→ EXCERPTED DATA
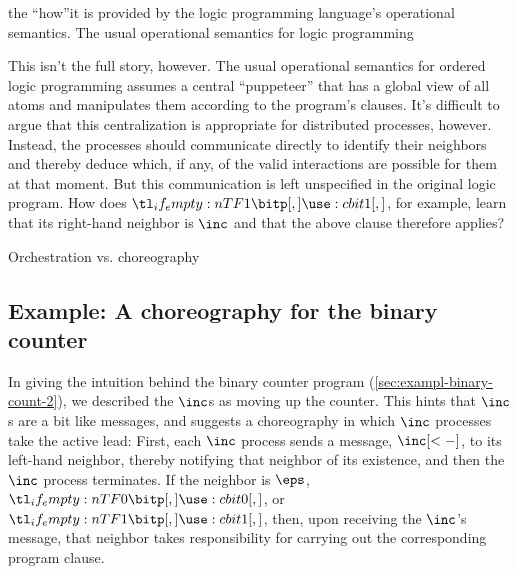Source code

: the \enquote{how}it is provided by the logic programming language's operational semantics.
The usual operational semantics for logic programming 

This isn't the full story, however.
The usual operational semantics for ordered logic programming assumes a central \enquote{puppeteer} that has a global view of all atoms and manipulates them according to the program's clauses.
It's difficult to argue that this centralization is appropriate for distributed processes, however.
Instead, the processes should communicate directly to identify their neighbors and thereby deduce which, if any, of the valid interactions are possible for them at that moment.
But this communication is left unspecified in the original logic program.
How does $\bit{1}$, for example, learn that its right-hand neighbor is $\inc$ and that the above clause therefore applies?


Orchestration vs. choreography


\subsection{Example: A choreography for the binary counter}\label{sec:exampl-chor-binary}

In giving the intuition behind the binary counter program (\cref{sec:exampl-binary-count-2}), we described the $\inc$s %
as moving up the counter.
This hints that $\inc$s are a bit like messages, and suggests a choreography in which $\inc$ processes take the active lead:
First, each $\inc$ process sends a message, $\inc[<-]$, to its left-hand neighbor, thereby notifying that neighbor of its existence, and then the $\inc$ process terminates.
If the neighbor is $\eps$, $\bit{0}$, or $\bit{1}$, then, upon receiving the $\inc$'s message, that neighbor takes responsibility for carrying out the corresponding program clause.  

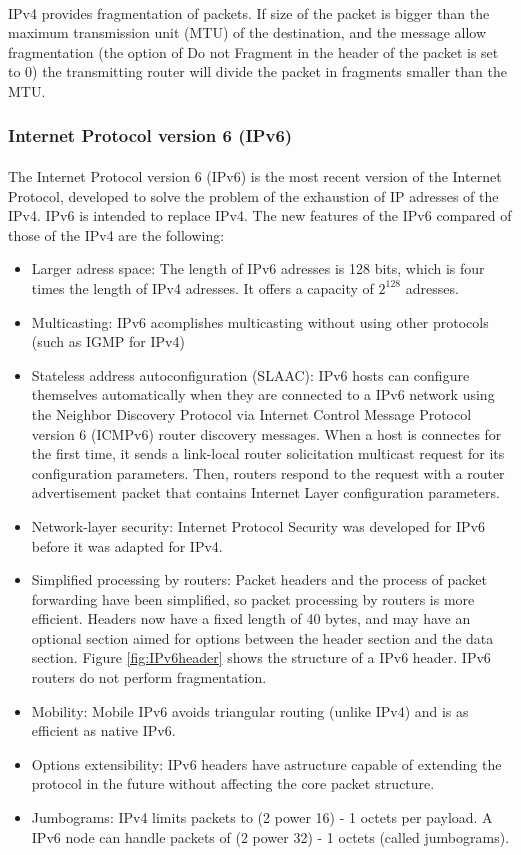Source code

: \paragraph{}IPv4 provides fragmentation of packets. If size of the packet is bigger than the maximum transmission unit (MTU) of the destination, and the message allow fragmentation (the option of Do not Fragment in the header of the packet is set to 0) the transmitting router will divide the packet in fragments smaller than the MTU.

\subsubsection*{Internet Protocol version 6 (IPv6)\cite{IPv6}}
\paragraph{}The Internet Protocol version 6 (IPv6) is the most recent version of the Internet Protocol, developed to solve the problem of the exhaustion of IP adresses of the IPv4. IPv6 is intended to replace IPv4. The new features of the IPv6 compared of those of the IPv4 are the following:
\begin{itemize}
	\item Larger adress space: The length of IPv6 adresses is 128 bits, which is four times the length of IPv4 adresses. It offers a capacity of $2^{128}$ adresses.
	\item Multicasting: IPv6 acomplishes multicasting without using other protocols (such as IGMP for IPv4)
	\item Stateless address autoconfiguration (SLAAC): IPv6 hosts can configure themselves automatically when they are connected to a IPv6 network using the Neighbor Discovery Protocol via Internet Control Message Protocol version 6 (ICMPv6) router discovery messages. When a host is connectes for the first time, it sends a link-local router solicitation multicast request for its configuration parameters. Then, routers respond to the request with a router advertisement packet that contains Internet Layer configuration parameters.
	\item Network-layer security: Internet Protocol Security was developed for IPv6 before it was adapted for IPv4.
	\item Simplified processing by routers: Packet headers and the process of packet forwarding have been simplified, so packet processing by routers is more efficient. Headers now have a fixed length of 40 bytes, and may have an optional section aimed for options between the header section and the data section. Figure \ref{fig:IPv6header} shows the structure of a IPv6 header. IPv6 routers do not perform fragmentation.
	\item Mobility: Mobile IPv6 avoids triangular routing (unlike IPv4) and is as efficient as native IPv6.
	\item Options extensibility: IPv6 headers have astructure capable of extending the protocol in the future without affecting the core packet structure.
	\item Jumbograms: IPv4 limits packets to (2 power 16) - 1 octets per payload. A IPv6 node can handle packets of (2 power 32) - 1 octets (called jumbograms).
\end{itemize}
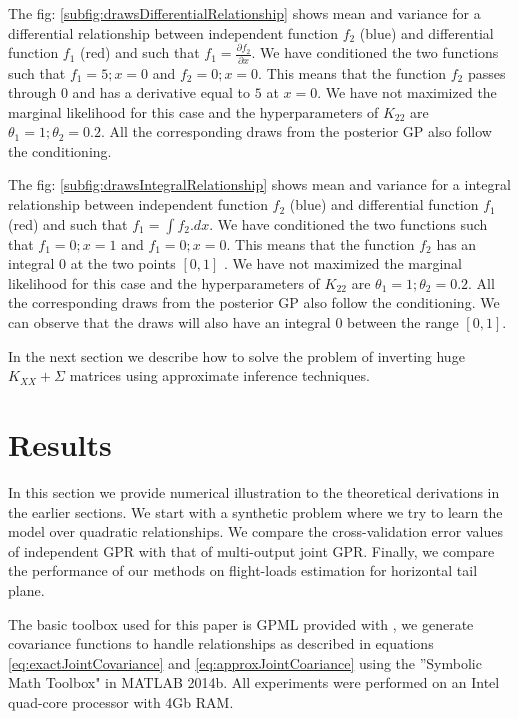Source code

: The fig: \ref{subfig:drawsDifferentialRelationship} shows mean and variance for a differential relationship between independent function \(f_{2}\) (blue) and differential function \(f_{1}\) (red) and such that \(f_{1} = \frac{\partial f_{2}}{\partial x}\). We have conditioned the two functions such that \(f_{1} = 5; x = 0\) and \(f_{2} = 0; x = 0\). This means that the function \(f_{2}\) passes through \(0\) and has a derivative equal to \(5\) at \(x = 0\). We have not maximized the marginal likelihood for this case and the hyperparameters of \(K_{22}\) are \(\theta_{1} = 1; \theta_{2} = 0.2\). All the corresponding draws from the posterior GP also follow the conditioning. 

The fig: \ref{subfig:drawsIntegralRelationship} shows mean and variance for a integral relationship between independent function \(f_{2}\) (blue) and differential function \(f_{1}\) (red) and such that \(f_{1} = \int f_{2} . dx\). We have conditioned the two functions such that \(f_{1} = 0; x = 1\) and \(f_{1} = 0; x = 0\). This means that the function \(f_{2}\) has an integral \(0\) at the two points \([0, 1]\) . We have not maximized the marginal likelihood for this case and the hyperparameters of \(K_{22}\) are \(\theta_{1} = 1; \theta_{2} = 0.2\). All the corresponding draws from the posterior GP also follow the conditioning. We can observe that the draws will also have an integral \(0\) between the range \([0, 1]\).

In the next section we describe how to solve the problem of inverting huge \(K_{XX} + \Sigma\) matrices using approximate inference techniques.

\section{Results}\label{sec:results}
In this section we provide numerical illustration to the theoretical derivations in the earlier sections. We start with a synthetic problem where we try to learn the model over quadratic relationships. We compare the cross-validation error values of independent GPR with that of multi-output joint GPR. Finally, we compare the performance of our methods on flight-loads estimation for horizontal tail plane.

The basic toolbox used for this paper is GPML provided with \cite{Rasmussen2005}, we generate covariance functions to handle relationships as described in equations \ref{eq:exactJointCovariance} and \ref{eq:approxJointCoariance} using the ''Symbolic Math Toolbox" in MATLAB 2014b. All experiments were performed on an Intel quad-core processor with 4Gb RAM.


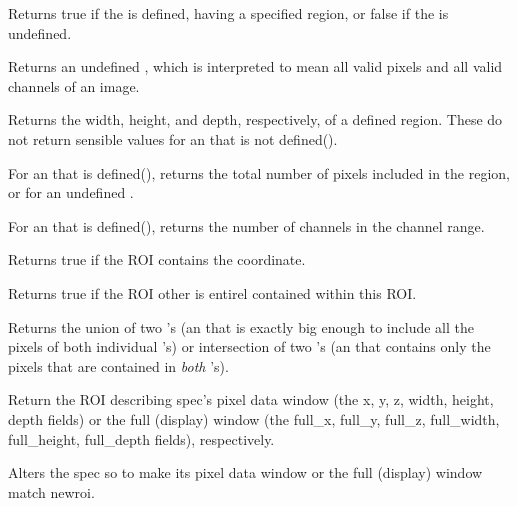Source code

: Returns {\cf true} if the \ROI is defined, having a specified region,
or {\cf false} if the \ROI is undefined.
\apiend

Returns an undefined \ROI, which is interpreted to mean all valid pixels
and all valid channels of an image.
\apiend

Returns the width, height, and depth, respectively, of a defined region.
These do not return sensible values for an \ROI that is not {\cf defined()}.
\apiend

For an \ROI that is {\cf defined()}, returns the total number of pixels
included in the region, or {} for an undefined \ROI.
\apiend

For an \ROI that is {\cf defined()}, returns the number of channels
in the channel range.
\apiend

Returns {\cf true} if the ROI contains the coordinate.
\apiend

Returns {\cf true} if the ROI {\cf other} is entirel contained within
this ROI.
\apiend

Returns the union of two \ROI's (an \ROI that is exactly big enough
to include all the pixels of both individual \ROI's) or intersection
of two \ROI's (an \ROI that contains only the pixels that are contained
in \emph{both} \ROI's).
\apiend

Return the ROI describing {\cf spec}'s pixel data window (the {\cf x, y, z,
width, height, depth} fields)
or the full (display) window (the {\cf full_x, full_y, full_z,
full_width, full_height, full_depth} fields), respectively.
\apiend

Alters the {\cf spec} so to make its pixel data window 
or the full (display) window match {\cf newroi}.
\apiend


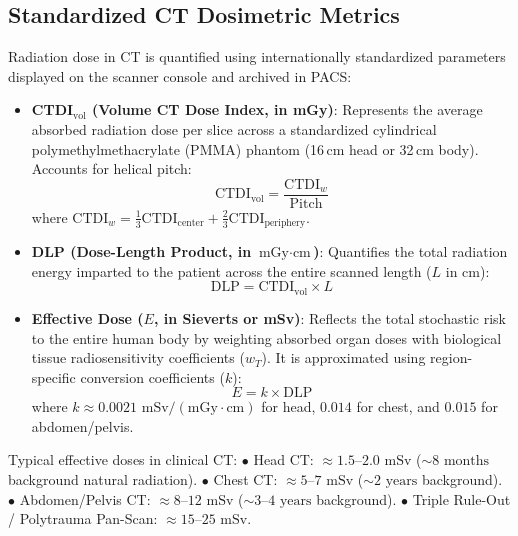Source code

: \documentclass[11pt,a4paper]{article}
\begin{document}
\subsection{Standardized CT Dosimetric Metrics}
Radiation dose in CT is quantified using internationally standardized parameters displayed on the scanner console and archived in PACS:
\begin{itemize}
    \item \textbf{CTDI$_{\text{vol}}$ (Volume CT Dose Index, in mGy)}: Represents the average absorbed radiation dose per slice across a standardized cylindrical polymethylmethacrylate (PMMA) phantom (16\,cm head or 32\,cm body). Accounts for helical pitch:
    \begin{equation}
        \text{CTDI}_{\text{vol}} = \frac{\text{CTDI}_w}{\text{Pitch}}
    \end{equation}
    where $\text{CTDI}_w = \frac{1}{3}\text{CTDI}_{\text{center}} + \frac{2}{3}\text{CTDI}_{\text{periphery}}$.
    \item \textbf{DLP (Dose-Length Product, in $\text{mGy}\cdot\text{cm}$)}: Quantifies the total radiation energy imparted to the patient across the entire scanned length ($L$ in cm):
    \begin{equation}
        \text{DLP} = \text{CTDI}_{\text{vol}} \times L
    \end{equation}
    \item \textbf{Effective Dose ($E$, in Sieverts or mSv)}: Reflects the total stochastic risk to the entire human body by weighting absorbed organ doses with biological tissue radiosensitivity coefficients ($w_T$). It is approximated using region-specific conversion coefficients ($k$):
    \begin{equation}
        E = k \times \text{DLP}
    \end{equation}
    where $k \approx 0.0021\text{ mSv}/(\text{mGy}\cdot\text{cm})$ for head, $0.014$ for chest, and $0.015$ for abdomen/pelvis.
\end{itemize}

\begin{radiationsafety}
Typical effective doses in clinical CT:
$\bullet$ Head CT: $\approx 1.5\text{--}2.0\text{ mSv}$ ($\sim 8\text{ months}$ background natural radiation).
$\bullet$ Chest CT: $\approx 5\text{--}7\text{ mSv}$ ($\sim 2\text{ years}$ background).
$\bullet$ Abdomen/Pelvis CT: $\approx 8\text{--}12\text{ mSv}$ ($\sim 3\text{--}4\text{ years}$ background).
$\bullet$ Triple Rule-Out / Polytrauma Pan-Scan: $\approx 15\text{--}25\text{ mSv}$.
\end{radiationsafety}
\end{document}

→ WORK ITEM
In the material above, find the line containing "contains the coordinate." and the line containing "Return the ROI", then write out exactly those two lines and every line between them, and nothing more.

→ TASK RESULT
Returns {\cf true} if the ROI contains the coordinate.
\apiend

Returns {\cf true} if the ROI {\cf other} is entirel contained within
this ROI.
\apiend

Returns the union of two \ROI's (an \ROI that is exactly big enough
to include all the pixels of both individual \ROI's) or intersection
of two \ROI's (an \ROI that contains only the pixels that are contained
in \emph{both} \ROI's).
\apiend

Return the ROI describing {\cf spec}'s pixel data window (the {\cf x, y, z,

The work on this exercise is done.